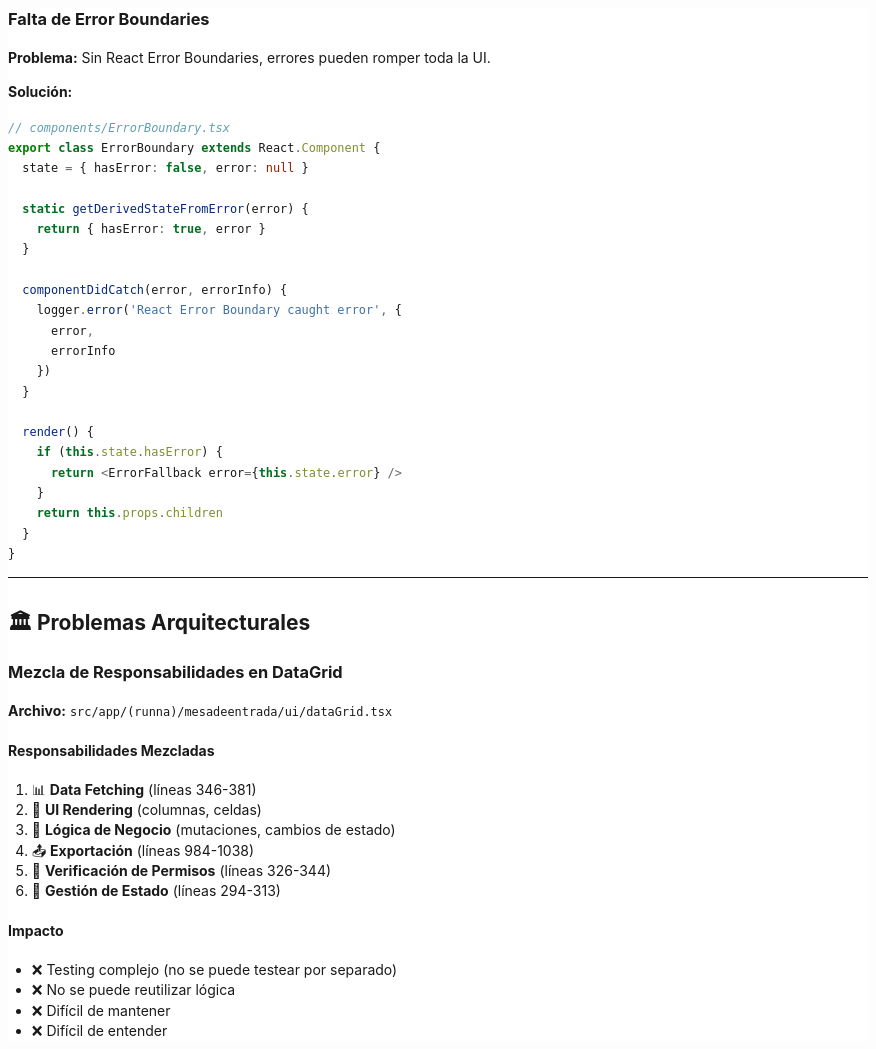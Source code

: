 
### Falta de Error Boundaries

**Problema:** Sin React Error Boundaries, errores pueden romper toda la UI.

**Solución:**
```typescript
// components/ErrorBoundary.tsx
export class ErrorBoundary extends React.Component {
  state = { hasError: false, error: null }

  static getDerivedStateFromError(error) {
    return { hasError: true, error }
  }

  componentDidCatch(error, errorInfo) {
    logger.error('React Error Boundary caught error', {
      error,
      errorInfo
    })
  }

  render() {
    if (this.state.hasError) {
      return <ErrorFallback error={this.state.error} />
    }
    return this.props.children
  }
}
```

---

## 🏛️ Problemas Arquitecturales

### Mezcla de Responsabilidades en DataGrid

**Archivo:** `src/app/(runna)/mesadeentrada/ui/dataGrid.tsx`

#### Responsabilidades Mezcladas
1. 📊 **Data Fetching** (líneas 346-381)
2. 🎨 **UI Rendering** (columnas, celdas)
3. 💼 **Lógica de Negocio** (mutaciones, cambios de estado)
4. 📤 **Exportación** (líneas 984-1038)
5. 🔐 **Verificación de Permisos** (líneas 326-344)
6. 📝 **Gestión de Estado** (líneas 294-313)

#### Impacto
- ❌ Testing complejo (no se puede testear por separado)
- ❌ No se puede reutilizar lógica
- ❌ Difícil de mantener
- ❌ Difícil de entender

**Directions**. Word for word, return the lines from the one holding "2. 🎨 **UI Rendering** (columnas, celdas)" through the end of the entries above.

**Response area**.
2. 🎨 **UI Rendering** (columnas, celdas)
3. 💼 **Lógica de Negocio** (mutaciones, cambios de estado)
4. 📤 **Exportación** (líneas 984-1038)
5. 🔐 **Verificación de Permisos** (líneas 326-344)
6. 📝 **Gestión de Estado** (líneas 294-313)

#### Impacto
- ❌ Testing complejo (no se puede testear por separado)
- ❌ No se puede reutilizar lógica
- ❌ Difícil de mantener
- ❌ Difícil de entender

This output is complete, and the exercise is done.